25 septembre [1845], jeudi matin, 8 h. ½
Bonjour, mon Toto, bonjour, mon petit Toto, il fait un froid de loup ce matin. Comment que ça va chez vous ? Votre cher petit nez est-il déjà hors de vos couvertures ? Avez-vous bien dormi ? Avez-vous pensé à moi ? M’avez-vous bien aimé ? Moi je vais bien à part un froid de chien qui me tienta courbée en deux comme la vieille centenaire de Cauterets [1]. Je vous aime, je vous attends, je vous désire et je vous adore. Je ne sais que penser du temps. Je ne sais pas si ce petit brouillard glacial est d’un bon augure pour demain, mais je m’en inquiète moins depuis que j’ai l’espoir que tu nous resteras tout de même, quelque temps qu’il fasse. Cependant je voudrais bien revoir les Metz [2]. Je te prierai même, s’il fait suffisamment beau demain, de commencer par là. C’est un pèlerinage que je tiens à faire depuis bien longtemps.

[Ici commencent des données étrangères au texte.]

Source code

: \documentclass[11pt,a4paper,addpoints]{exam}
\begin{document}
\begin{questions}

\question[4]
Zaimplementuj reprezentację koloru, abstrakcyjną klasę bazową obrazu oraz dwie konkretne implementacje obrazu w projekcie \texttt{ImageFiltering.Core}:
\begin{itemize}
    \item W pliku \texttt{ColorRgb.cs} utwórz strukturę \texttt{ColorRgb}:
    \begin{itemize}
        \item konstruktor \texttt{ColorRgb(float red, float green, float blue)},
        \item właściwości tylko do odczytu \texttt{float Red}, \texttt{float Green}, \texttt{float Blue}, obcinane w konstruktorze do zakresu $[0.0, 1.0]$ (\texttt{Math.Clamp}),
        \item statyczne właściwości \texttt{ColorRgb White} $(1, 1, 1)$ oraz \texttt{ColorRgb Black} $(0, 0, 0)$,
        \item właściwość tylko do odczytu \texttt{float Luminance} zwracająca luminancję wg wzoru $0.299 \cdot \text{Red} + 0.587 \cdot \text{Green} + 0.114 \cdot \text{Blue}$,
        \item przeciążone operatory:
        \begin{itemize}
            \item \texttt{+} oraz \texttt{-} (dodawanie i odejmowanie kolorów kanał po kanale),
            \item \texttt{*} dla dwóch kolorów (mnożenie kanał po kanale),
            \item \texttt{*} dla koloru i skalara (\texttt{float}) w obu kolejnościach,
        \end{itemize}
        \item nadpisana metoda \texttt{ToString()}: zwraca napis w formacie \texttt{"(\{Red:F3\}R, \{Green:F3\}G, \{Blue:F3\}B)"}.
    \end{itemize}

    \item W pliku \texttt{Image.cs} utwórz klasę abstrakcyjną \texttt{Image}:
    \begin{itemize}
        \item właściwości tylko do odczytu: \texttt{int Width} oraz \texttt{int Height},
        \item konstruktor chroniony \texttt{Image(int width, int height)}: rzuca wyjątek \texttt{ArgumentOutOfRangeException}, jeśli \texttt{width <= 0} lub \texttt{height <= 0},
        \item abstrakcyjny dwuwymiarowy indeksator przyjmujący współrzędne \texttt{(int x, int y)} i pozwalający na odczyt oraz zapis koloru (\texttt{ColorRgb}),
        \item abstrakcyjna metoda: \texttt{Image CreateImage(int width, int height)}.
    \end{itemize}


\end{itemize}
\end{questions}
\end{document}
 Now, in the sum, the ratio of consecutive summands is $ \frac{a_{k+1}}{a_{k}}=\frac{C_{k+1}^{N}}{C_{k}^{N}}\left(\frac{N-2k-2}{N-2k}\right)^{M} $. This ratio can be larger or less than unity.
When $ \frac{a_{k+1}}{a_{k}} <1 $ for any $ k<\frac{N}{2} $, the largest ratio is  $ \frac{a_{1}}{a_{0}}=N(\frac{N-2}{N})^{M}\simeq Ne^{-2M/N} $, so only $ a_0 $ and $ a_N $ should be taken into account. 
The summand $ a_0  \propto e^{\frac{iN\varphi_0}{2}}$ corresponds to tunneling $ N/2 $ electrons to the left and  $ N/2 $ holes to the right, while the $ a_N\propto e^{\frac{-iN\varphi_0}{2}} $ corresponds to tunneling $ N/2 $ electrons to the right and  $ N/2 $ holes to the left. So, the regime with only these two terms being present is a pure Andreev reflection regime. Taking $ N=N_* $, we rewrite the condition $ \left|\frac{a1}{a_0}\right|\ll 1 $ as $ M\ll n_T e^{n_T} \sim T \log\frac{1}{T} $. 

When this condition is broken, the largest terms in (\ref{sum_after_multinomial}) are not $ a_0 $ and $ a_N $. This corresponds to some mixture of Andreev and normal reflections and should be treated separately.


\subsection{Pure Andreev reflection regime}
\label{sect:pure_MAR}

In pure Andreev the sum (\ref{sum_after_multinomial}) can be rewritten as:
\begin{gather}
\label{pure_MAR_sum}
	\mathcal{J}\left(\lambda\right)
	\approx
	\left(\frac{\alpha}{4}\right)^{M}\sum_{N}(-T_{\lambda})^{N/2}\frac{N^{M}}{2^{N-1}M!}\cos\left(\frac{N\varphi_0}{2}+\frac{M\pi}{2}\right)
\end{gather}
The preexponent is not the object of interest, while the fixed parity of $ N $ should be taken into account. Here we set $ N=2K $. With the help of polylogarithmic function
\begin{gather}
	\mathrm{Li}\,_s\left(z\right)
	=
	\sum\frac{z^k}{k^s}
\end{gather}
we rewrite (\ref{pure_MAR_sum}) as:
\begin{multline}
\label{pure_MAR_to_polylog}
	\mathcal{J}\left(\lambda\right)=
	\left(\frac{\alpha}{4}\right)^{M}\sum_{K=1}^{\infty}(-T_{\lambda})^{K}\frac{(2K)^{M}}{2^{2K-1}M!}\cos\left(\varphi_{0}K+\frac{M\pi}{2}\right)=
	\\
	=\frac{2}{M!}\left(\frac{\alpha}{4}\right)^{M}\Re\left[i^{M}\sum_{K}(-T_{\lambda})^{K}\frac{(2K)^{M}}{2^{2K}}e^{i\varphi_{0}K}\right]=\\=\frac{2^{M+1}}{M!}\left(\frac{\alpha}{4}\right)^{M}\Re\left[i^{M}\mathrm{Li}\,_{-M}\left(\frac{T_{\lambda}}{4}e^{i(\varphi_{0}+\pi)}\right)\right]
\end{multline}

Je vais donc te posséder pendant deux vrais jours, à moi, à moi toute seule ! Ça n’est pas malheureux ! Par où vais-je commencer ? Je suis comme les provinciaux qui dînent pour la première fois au cabaret et qui ont la prétention de manger et de boire tout ce qu’il y a sur la carte, depuis le radis noir des hors-d’œuvreb, jusqu’à l’eau-de-vie de Dantzig et la liqueur de Mme Amphouxc [3] du dessert. Je veux vous boire et vous manger depuis le premier bouton de votre gilet jusqu’à la dernière semelle de vos souliers, et le reste. Baisez-moi et préparez-vous à être dévoré.
Juliette
BnF, Mss, NAF 16360, f. 322-323
Transcription de Jeanne Stranart assistée de Florence Naugrette
a) « qui qui me tient ».
b) « des hors-d’œuvres ».
c) « Anfou ».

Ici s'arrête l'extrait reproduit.